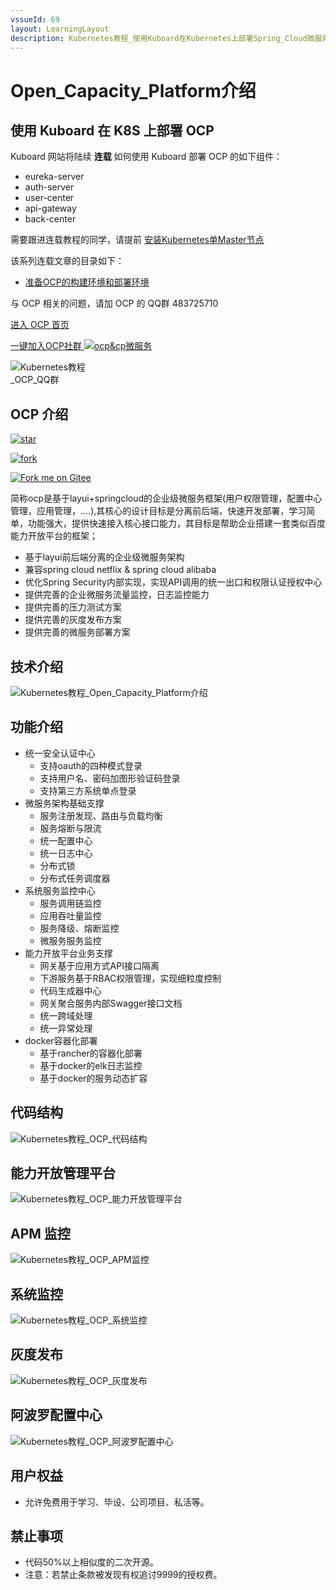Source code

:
 ```yaml
---
vssueId: 69
layout: LearningLayout
description: Kubernetes教程_使用Kuboard在Kubernetes上部署Spring_Cloud微服务平台OCP_open_capacity_platform微服务能力开放平台
---
```


# Open_Capacity_Platform介绍


## 使用 Kuboard 在 K8S 上部署 OCP

Kuboard 网站将陆续 **连载** 如何使用 Kuboard 部署 OCP 的如下组件：
* eureka-server
* auth-server
* user-center
* api-gateway
* back-center

需要跟进连载教程的同学，请提前 [安装Kubernetes单Master节点](/install/install-k8s.html)

该系列连载文章的目录如下：
* [准备OCP的构建环境和部署环境](./prepare.html)


与 OCP 相关的问题，请加 OCP 的 QQ群 483725710

[进入 OCP 首页](https://gitee.com/owenwangwen/open-capacity-platform)

<a target="_blank" href="//shang.qq.com/wpa/qunwpa?idkey=8d8ae84021c97e31010fd8e44f518e1129ebd3be9ee0c004ec2cf68e8860b6c2" onclick="openOutboundLink(this)">一键加入OCP社群 <img style="vertical-align: top;" border="0" src="//pub.idqqimg.com/wpa/images/group.png" alt="ocp&amp;cp微服务" title="ocp&amp;cp微服务"></a>

<p>
	<img src="./index.assets/143151_36a5c07e_869801.png" style="max-width: 160px;" alt="Kubernetes教程_OCP_QQ群"></img>
</p>

## OCP 介绍

[![star](https://gitee.com/owenwangwen/open-capacity-platform/badge/star.svg?theme=white)](https://gitee.com/owenwangwen/open-capacity-platform/stargazers)

[![fork](https://gitee.com/owenwangwen/open-capacity-platform/badge/fork.svg?theme=white)](https://gitee.com/owenwangwen/open-capacity-platform/members)

[![Fork me on Gitee](https://gitee.com/owenwangwen/open-capacity-platform/widgets/widget_6.svg)](https://gitee.com/owenwangwen/open-capacity-platform)


简称ocp是基于layui+springcloud的企业级微服务框架(用户权限管理，配置中心管理，应用管理，....),其核心的设计目标是分离前后端，快速开发部署，学习简单，功能强大，提供快速接入核心接口能力，其目标是帮助企业搭建一套类似百度能力开放平台的框架；  

- 基于layui前后端分离的企业级微服务架构  
- 兼容spring cloud netflix & spring cloud alibaba  
- 优化Spring Security内部实现，实现API调用的统一出口和权限认证授权中心  
- 提供完善的企业微服务流量监控，日志监控能力   
- 提供完善的压力测试方案  
- 提供完善的灰度发布方案  
- 提供完善的微服务部署方案 



## **技术介绍**

![Kubernetes教程_Open_Capacity_Platform介绍](./index.assets/091013_fffdcf8b_869801-20190922081321664.png)

## **功能介绍** 
- 统一安全认证中心
	- 支持oauth的四种模式登录
	- 支持用户名、密码加图形验证码登录
	- 支持第三方系统单点登录
- 微服务架构基础支撑
	- 服务注册发现、路由与负载均衡
	- 服务熔断与限流
	- 统一配置中心
	- 统一日志中心
	- 分布式锁
	- 分布式任务调度器
- 系统服务监控中心
	- 服务调用链监控 
	- 应用吞吐量监控 
	- 服务降级、熔断监控
	- 微服务服务监控
- 能力开放平台业务支撑
	- 网关基于应用方式API接口隔离
	- 下游服务基于RBAC权限管理，实现细粒度控制
	- 代码生成器中心  
	- 网关聚合服务内部Swagger接口文档
	- 统一跨域处理
	- 统一异常处理
- docker容器化部署
	- 基于rancher的容器化部署
	- 基于docker的elk日志监控
	- 基于docker的服务动态扩容 

## 代码结构

<p>
	<img src="./index.assets/214757_e3408bdc_869801.png" style="max-width: 720px;" alt="Kubernetes教程_OCP_代码结构"></img>
</p>

## 能力开放管理平台

![Kubernetes教程_OCP_能力开放管理平台](./index.assets/image-20190922181901564.png)



## APM 监控

![Kubernetes教程_OCP_APM监控](./index.assets/image-20190922181953050.png)



## 系统监控

![Kubernetes教程_OCP_系统监控](./index.assets/image-20190922182043859.png)

## 灰度发布

![Kubernetes教程_OCP_灰度发布](./index.assets/image-20190922182129758.png)



## 阿波罗配置中心

![Kubernetes教程_OCP_阿波罗配置中心](./index.assets/185527_3e2e61a9_1441068.jpeg)




## 用户权益
- 允许免费用于学习、毕设、公司项目、私活等。

## 禁止事项
- 代码50%以上相似度的二次开源。
- 注意：若禁止条款被发现有权追讨9999的授权费。
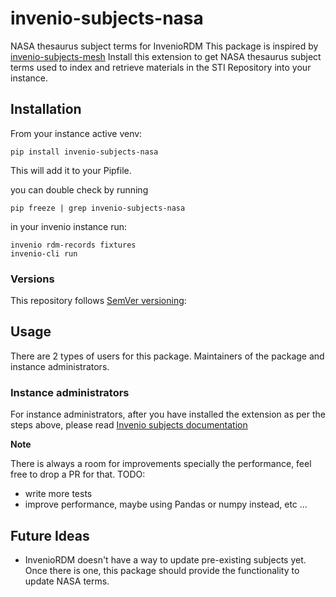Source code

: # invenio-subjects-nasa

NASA thesaurus subject terms for InvenioRDM
This package is inspired by [invenio-subjects-mesh](https://github.com/galterlibrary/invenio-subjects-mesh)
Install this extension to get NASA thesaurus subject terms used to index and retrieve materials in the STI Repository into your instance.

## Installation

From your instance active venv:
```console
pip install invenio-subjects-nasa
```

This will add it to your Pipfile.

you can double check by running
```console
pip freeze | grep invenio-subjects-nasa
```
in your invenio instance run:
```console
invenio rdm-records fixtures
invenio-cli run
```

### Versions

This repository follows [SemVer versioning](https://semver.org/):


## Usage

There are 2 types of users for this package. Maintainers of the package and instance administrators.

### Instance administrators

For instance administrators, after you have installed the extension as per the steps above,
please read [Invenio subjects documentation](https://inveniordm.docs.cern.ch/customize/vocabularies/subjects/)

**Note**

There is always a room for improvements specially the performance, feel free to drop a PR for that.
TODO:
- write more tests
- improve performance, maybe using Pandas or numpy instead, etc ...


## Future Ideas

- InvenioRDM doesn't have a way to update pre-existing subjects yet. Once there is one,
  this package should provide the functionality to update NASA terms.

· · · ·

▶ [What the exercise asks]: Count the lines of the material that include the word "administrators", then report only the total.

▶ [Result]: 3